Prezydent stolicy miała „pełną wiedzę na temat decyzji reprywatyzacyjnych, prosiła o akta dotyczące nieruchomości przy Noakowskiego 16, a ABW już w 2011 r. była alarmowana o nadużyciach reaktywowanych spółek" – wynika z zeznań Marcina Bajki, byłego dyrektora w ratuszu i jednego z najważniejszych świadków.
– W ciągu dziesięciu lat 605 razy referowałem sprawy dotyczące reprywatyzacji w tzw. zespole koordynacyjnym doradzającym prezydent Hannie Gronkiewicz-Waltz. Prezydent miała pełną wiedzę – mówił Marcin Bajko, były dyrektor Biura Gospodarowania Nieruchomościami ratusza.
Prezydent się nie stawiła i za „nieusprawiedliwioną nieobecność" komisja dwukrotnie ukarała ją 3 tys. zł grzywny.

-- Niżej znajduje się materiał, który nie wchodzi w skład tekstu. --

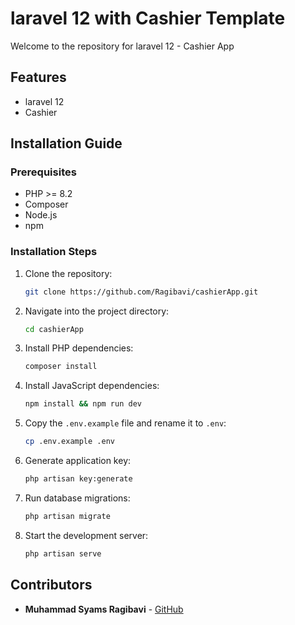 # laravel 12 with Cashier Template

Welcome to the repository for laravel 12 - Cashier App

## Features
- laravel 12
- Cashier

## Installation Guide

### Prerequisites
- PHP >= 8.2
- Composer
- Node.js
- npm

### Installation Steps
1. Clone the repository:
    ```bash
    git clone https://github.com/Ragibavi/cashierApp.git
    ```

2. Navigate into the project directory:
    ```bash
    cd cashierApp
    ```

3. Install PHP dependencies:
    ```bash
    composer install
    ```

4. Install JavaScript dependencies:
    ```bash
    npm install && npm run dev
    ```

5. Copy the `.env.example` file and rename it to `.env`:
    ```bash
    cp .env.example .env
    ```

6. Generate application key:
    ```bash
    php artisan key:generate
    ```

7. Run database migrations:
    ```bash
    php artisan migrate
    ```

8. Start the development server:
    ```bash
    php artisan serve
    ```
## Contributors
- **Muhammad Syams Ragibavi** - [GitHub](https://github.com/ragibavi)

– Nie ma sporu personalnego między mną a panią prezydent. Jest spór, jak należy traktować urząd publiczny – podkreślał Patryk Jaki, przewodniczący komisji, dodając, że komisję powołano po to, by naprawić krzywdy reprywatyzacyjne.
Centrum bez szkół
Marcin Bajko jest „kopalnią wiedzy" na temat zwrotów stołecznych gruntów i kamienic – to były wieloletni dyrektor Biura Gospodarki Nieruchomościami ratusza, które zajmowało się reprywatyzacją.